At my overnight for my only 2 day trip of the week.
My weekend was spent reading news sites and watching the news about Asiana 214.
I don't work for the NTSB.....or the FAA...and have never flown a 777, so I won't speculate on the cause.
One thing that has annoyed me is the topic of the "inexperience" of the pilot and that this was a "training" flight.
From my understanding the First Officer had over 10,000 of flight time. He came off the 747 which he had landed before at SFO.
The public has no concept of flight time, all they hear is "training" and assume he is inexperienced. Here's something most readers of this blog know, everyday pilots sit in a plane for the first time and fly passengers around.

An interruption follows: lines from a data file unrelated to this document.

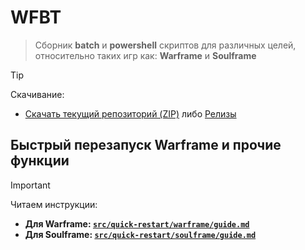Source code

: # WFBT
> Сборник **batch** и **powershell** cкриптов для различных целей, относительно таких игр как: **Warframe** и **Soulframe**

> [!tip]
> Скачивание:
> - [Скачать текущий репозиторий (ZIP)](https://github.com/N3M1X10/warframe-batch-tools/archive/refs/heads/master.zip) либо [Релизы](https://github.com/N3M1X10/warframe-batch-tools/releases)

## Быстрый перезапуск Warframe и прочие функции
> [!important]
> Читаем инструкции:
> - **Для Warframe: [`src/quick-restart/warframe/guide.md`](https://github.com/N3M1X10/warframe-batch-tools/blob/master/src/quick-restart/warframe/guide.md)**
> - **Для Soulframe: [`src/quick-restart/soulframe/guide.md`](https://github.com/N3M1X10/warframe-batch-tools/blob/master/src/quick-restart/soulframe/guide.md)**
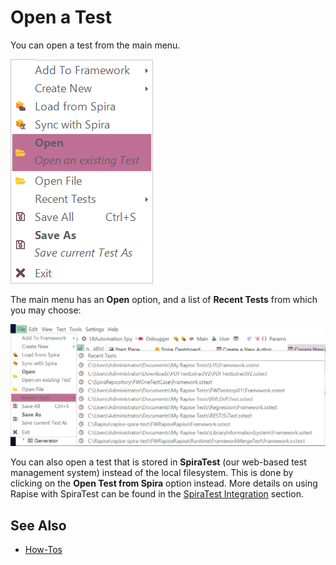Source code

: # Open a Test

You can open a test from the main menu.

![application menu](./img/open_a_test_menu.png)

The main menu has an **Open** option, and a list of **Recent Tests** from which you may choose:

![recent test](./img/open_a_test_recent.png)

You can also open a test that is stored in **SpiraTest** (our web-based test management system) instead of the local filesystem. This is done by clicking on the **Open Test from Spira** option instead. More details on using Rapise with SpiraTest can be found in the [SpiraTest Integration](spiratest_integration.md) section.

## See Also

- [How-Tos](howtos.md)

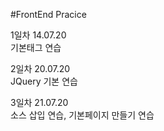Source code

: #FrontEnd Pracice  

1일차 14.07.20  
기본태그 연습  

2일차 20.07.20    
JQuery 기본 연습  

3일차 21.07.20  
소스 삽입 연습, 기본페이지 만들기 연습  
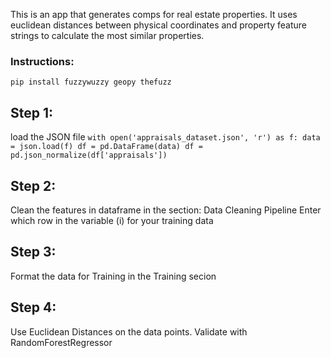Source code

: This is an app that generates comps for real estate properties. It uses euclidean distances between physical coordinates and property feature strings to calculate the most similar properties.

### Instructions:
  `pip install fuzzywuzzy geopy thefuzz`


## Step 1:
  load the JSON file
  `with open('appraisals_dataset.json', 'r') as f:
  data = json.load(f)
  df = pd.DataFrame(data)
  df = pd.json_normalize(df['appraisals'])`

## Step 2:
  Clean the features in dataframe in the section: Data Cleaning Pipeline
  Enter which row in the variable (i) for your training data

## Step 3:
   Format the data for Training in the Training secion
  
## Step 4:
  Use Euclidean Distances on the data points.
  Validate with RandomForestRegressor
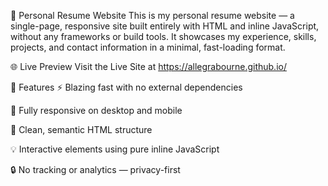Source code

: 💼 Personal Resume Website
This is my personal resume website — a single-page, responsive site built entirely with HTML and inline JavaScript, without any frameworks or build tools.
It showcases my experience, skills, projects, and contact information in a minimal, fast-loading format.

🌐 Live Preview
Visit the Live Site at https://allegrabourne.github.io/

🚀 Features
⚡ Blazing fast with no external dependencies

📱 Fully responsive on desktop and mobile

🧠 Clean, semantic HTML structure

💡 Interactive elements using pure inline JavaScript

🔒 No tracking or analytics — privacy-first
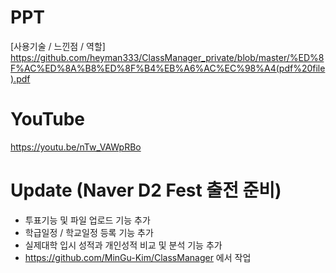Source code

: PPT
====
[사용기술 / 느낀점 / 역할] https://github.com/heyman333/ClassManager_private/blob/master/%ED%8F%AC%ED%8A%B8%ED%8F%B4%EB%A6%AC%EC%98%A4(pdf%20file).pdf  

YouTube
====
https://youtu.be/nTw_VAWpRBo  

Update (Naver D2 Fest 출전 준비)   
====
* 투표기능 및 파일 업로드 기능 추가 
* 학급일정 / 학교일정 등록 기능 추가 
* 실제대학 입시 성적과 개인성적 비교 및 분석 기능 추가
* https://github.com/MinGu-Kim/ClassManager 에서 작업

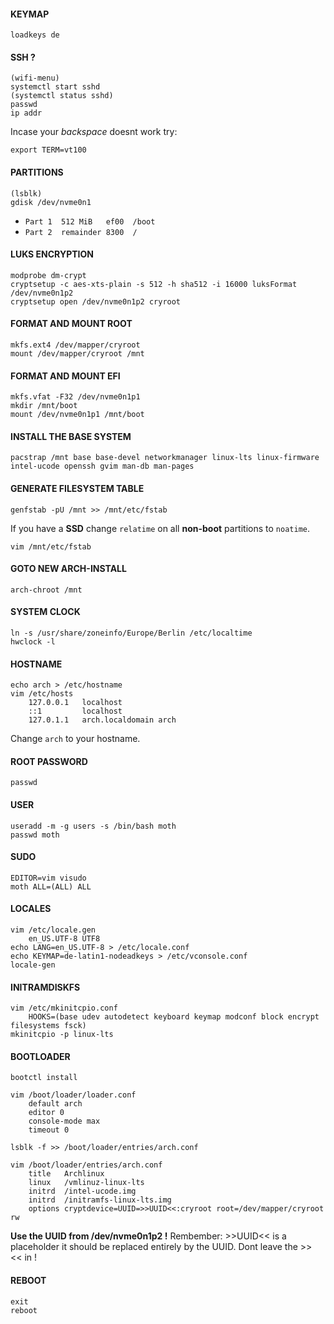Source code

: #### KEYMAP
    loadkeys de 
    
#### SSH ? 
    (wifi-menu)
    systemctl start sshd
    (systemctl status sshd)
    passwd 
    ip addr
    
Incase your *backspace* doesnt work try:

    export TERM=vt100
    
#### PARTITIONS
    (lsblk)
    gdisk /dev/nvme0n1
* `Part 1  512 MiB   ef00  /boot`
* `Part 2  remainder 8300  /`
          
#### LUKS ENCRYPTION
    modprobe dm-crypt
    cryptsetup -c aes-xts-plain -s 512 -h sha512 -i 16000 luksFormat /dev/nvme0n1p2
    cryptsetup open /dev/nvme0n1p2 cryroot

#### FORMAT AND MOUNT ROOT
    mkfs.ext4 /dev/mapper/cryroot
    mount /dev/mapper/cryroot /mnt
    
#### FORMAT AND MOUNT EFI
    mkfs.vfat -F32 /dev/nvme0n1p1
    mkdir /mnt/boot
    mount /dev/nvme0n1p1 /mnt/boot

#### INSTALL THE BASE SYSTEM
    pacstrap /mnt base base-devel networkmanager linux-lts linux-firmware intel-ucode openssh gvim man-db man-pages

#### GENERATE FILESYSTEM TABLE
    genfstab -pU /mnt >> /mnt/etc/fstab
    
If you have a **SSD** change `relatime` on all **non-boot** partitions to `noatime`.

    vim /mnt/etc/fstab

#### GOTO NEW ARCH-INSTALL
    arch-chroot /mnt

#### SYSTEM CLOCK
    ln -s /usr/share/zoneinfo/Europe/Berlin /etc/localtime
    hwclock -l
    
#### HOSTNAME
    echo arch > /etc/hostname
    vim /etc/hosts
        127.0.0.1   localhost
        ::1         localhost
        127.0.1.1   arch.localdomain arch
Change `arch` to your hostname.

#### ROOT PASSWORD
    passwd 

#### USER
    useradd -m -g users -s /bin/bash moth
    passwd moth
    
#### SUDO 
    EDITOR=vim visudo
    moth ALL=(ALL) ALL
    
#### LOCALES
    vim /etc/locale.gen
        en_US.UTF-8 UTF8
    echo LANG=en_US.UTF-8 > /etc/locale.conf
    echo KEYMAP=de-latin1-nodeadkeys > /etc/vconsole.conf
    locale-gen
    
#### INITRAMDISKFS
    vim /etc/mkinitcpio.conf 
        HOOKS=(base udev autodetect keyboard keymap modconf block encrypt filesystems fsck)
    mkinitcpio -p linux-lts

#### BOOTLOADER
    bootctl install
    
    vim /boot/loader/loader.conf
        default arch
        editor 0
        console-mode max
        timeout 0
        
    lsblk -f >> /boot/loader/entries/arch.conf
    
    vim /boot/loader/entries/arch.conf
        title   Archlinux
        linux   /vmlinuz-linux-lts
        initrd  /intel-ucode.img
        initrd  /initramfs-linux-lts.img
        options cryptdevice=UUID=>>UUID<<:cryroot root=/dev/mapper/cryroot rw
**Use the UUID from /dev/nvme0n1p2 !**
Rembember: >>UUID<< is a placeholder it should be replaced entirely by the UUID. Dont leave the >> << in !

#### REBOOT 
    exit
    reboot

When I was hired by my airline I was trained in a FAA approved simulator and then tested in the same simulator before I ever touched the real plane. My first flight in the real plane was in December 2007 in moderate snow...with paying passengers in the back. The Captain was an IOE (Initial Operating Experience) Captain specially trained to fly with new pilots. I was signed off in about 34 hours and maybe 10 landings. It's common. I think only small airlines and aircraft without a simulator use the real plane (empty) for training.
Two years ago when I transitioned to my current aircraft, again I was put into a simulator. When I passed my FAA checkride I was then allowed to fly real passengers. I was again paired with an IOE Captain until he felt I was capable to hit the line. In that case it was one trip, about 20 hours and maybe 6 landings.
I get really annoyed watching "Aviation Experts" on TV...especially ones who claim to be pilots.
That's all for now....gonna step off the soap box.
Well said..
ReplyDeleteI had similar thoughts---Does not every pilot have a "1st landing at SFO"? Does not have every pilot cross the 43 hour in-type threshold"?.99.99% sans incident....geez media....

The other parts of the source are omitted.